Referendum: sui brogli all’estero crollerebbe la fiducia nelle istituzioni
13 Novembre 2016
La strategia di Renzi per vincere il referendum sulla riforma costituzionale non sta dando i risultati sperati. Altro che Jim Messina, il famoso guru americano da 400.000 euro, altro che prendere possesso della Rai e di tutti i media, altro che bastone e carota, mancette nella legge di stabilità, foto con Obama o Marchionne, sponsorizzazioni di banche d’affari e capi di stato di paesi più o meno amici. Tutto questo, a meno che i sondaggi non sbaglino grossolanamente (e questo, come si sa, è sempre possibile) sembra avere scarsi effetti sulla crescita del sì, lasciando ancora troppo margine alla vittoria del no.

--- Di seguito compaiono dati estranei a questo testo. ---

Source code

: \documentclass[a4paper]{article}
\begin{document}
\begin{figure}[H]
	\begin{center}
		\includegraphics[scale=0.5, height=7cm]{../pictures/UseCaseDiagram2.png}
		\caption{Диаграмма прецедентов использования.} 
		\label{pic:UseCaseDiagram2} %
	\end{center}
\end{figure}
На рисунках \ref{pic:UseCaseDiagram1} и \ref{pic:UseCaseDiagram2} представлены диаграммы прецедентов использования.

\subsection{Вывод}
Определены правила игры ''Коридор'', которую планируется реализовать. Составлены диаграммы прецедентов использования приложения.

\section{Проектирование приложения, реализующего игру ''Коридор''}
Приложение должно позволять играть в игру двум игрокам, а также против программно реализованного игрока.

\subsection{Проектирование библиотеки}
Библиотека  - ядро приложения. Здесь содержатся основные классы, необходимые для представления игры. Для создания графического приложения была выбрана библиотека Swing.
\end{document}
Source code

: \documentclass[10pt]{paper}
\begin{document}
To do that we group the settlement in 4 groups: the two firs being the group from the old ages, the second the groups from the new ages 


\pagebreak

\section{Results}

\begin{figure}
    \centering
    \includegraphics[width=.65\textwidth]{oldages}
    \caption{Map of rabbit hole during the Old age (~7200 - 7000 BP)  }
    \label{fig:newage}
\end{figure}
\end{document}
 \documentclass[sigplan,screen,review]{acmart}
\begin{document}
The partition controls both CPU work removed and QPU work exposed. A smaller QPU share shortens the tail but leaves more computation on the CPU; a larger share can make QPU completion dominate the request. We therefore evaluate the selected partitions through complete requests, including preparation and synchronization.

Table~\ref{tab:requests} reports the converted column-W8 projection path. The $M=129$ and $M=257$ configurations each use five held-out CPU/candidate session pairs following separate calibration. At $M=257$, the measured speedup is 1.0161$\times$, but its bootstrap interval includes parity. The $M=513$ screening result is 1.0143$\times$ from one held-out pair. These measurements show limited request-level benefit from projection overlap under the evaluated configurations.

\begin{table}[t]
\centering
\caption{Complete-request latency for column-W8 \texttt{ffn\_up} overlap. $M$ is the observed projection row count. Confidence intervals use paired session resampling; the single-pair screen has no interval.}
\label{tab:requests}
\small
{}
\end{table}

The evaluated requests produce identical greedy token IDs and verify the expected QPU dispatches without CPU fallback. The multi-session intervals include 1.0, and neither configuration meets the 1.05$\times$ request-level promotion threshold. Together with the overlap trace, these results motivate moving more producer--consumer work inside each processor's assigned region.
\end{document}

Vista la situazione, a qualcuno potrebbe venire in mente di ricorrere a un metodo più sicuro ed efficace. Per esempio truccare un po’ le cose. Se il voto non si riesce ad orientare, può sempre essere manipolato, soprattutto laddove è più facile, dove c’è meno controllo e più smagliature nel sistema di voto. Nulla di meglio, quindi, che puntare sul voto degli italiani all’estero. Non si tratta solo delle anomalie che abbiamo visto fin qui, tra cui l’ormai famosa “letterina” del presidente del consiglio, la questione di chi ha fornito gli indirizzi, chi ha pagato e quanto, e come sarà assicurata la “contemporaneità cronologica” con la scheda elettorale di cui ha parlato la ministra Boschi.
Su questo pretendiamo risposte limpide e convincenti, ma per il futuro temiamo anche di peggio.
Le denunce sulla permeabilità del voto estero a brogli e imbrogli sono ormai tante, troppe: sulla stampa leggiamo dichiarazioni di Oscar De Bona, presidente dei bellunesi nel mondo, o di Vincenzo Pessina, coordinatore di FI all’estero, fino al documento pubblicato dal Fatto quotidiano, firmato dall’ambasciatrice Cristina Ravaglia, che lamentava, in tempi non sospetti, come il voto degli italiani all’estero non rispettasse le garanzie costituzionali in materia elettorale, e cioè che il voto sia personale, segreto e libero. In genere, spiega chi ha esperienza, gli italiani all’estero affidano la scheda ad altri, in particolare ai patronati. Il voto nei paesi del Sudamerica può essere addirittura comprato per pochi dollari, denunciano alcuni iscritti all’Aire (il registro degli italiani all’estero); ma l’intera procedura, anche nelle operazioni conclusive, cioè l’apertura delle schede, è fuori controllo. Il bottino è ricco, perché si tratta di circa quattro milioni di elettori: anche se votasse una percentuale bassa, per esempio il 30%, si tratterebbe comunque di un numero che può essere decisivo.
Tutto questo è già accaduto in Austria, dove l’elezione del presidente della repubblica, poi annullata, è stata decisa dal voto per posta, che ha dato risultati in controtendenza e si è rivelato manipolabile. Ed è questa la prova del nove, l’elemento decisivo: se la percentuale di sì o di no di chi risiede all’estero si discostasse in modo eccessivo dal voto italiano, sarebbe evidente che qualcosa non va. Se, mettiamo, tra i sì e i no in Italia si verificasse uno scarto del 2%, sarebbe ammissibile che all’estero lo scarto fosse maggiore di uno o due punti, non di 10 o di 20. Questo va detto subito, e va detto forte: non bisogna esagerare con brogli, pasticci, manipolazioni, perché se uno schieramento vincerà per una forte differenza del voto all’estero, non la fiducia in Renzi, non la fiducia nella politica, ma quella nelle istituzioni, anche ai massimi livelli, crollerà a zero.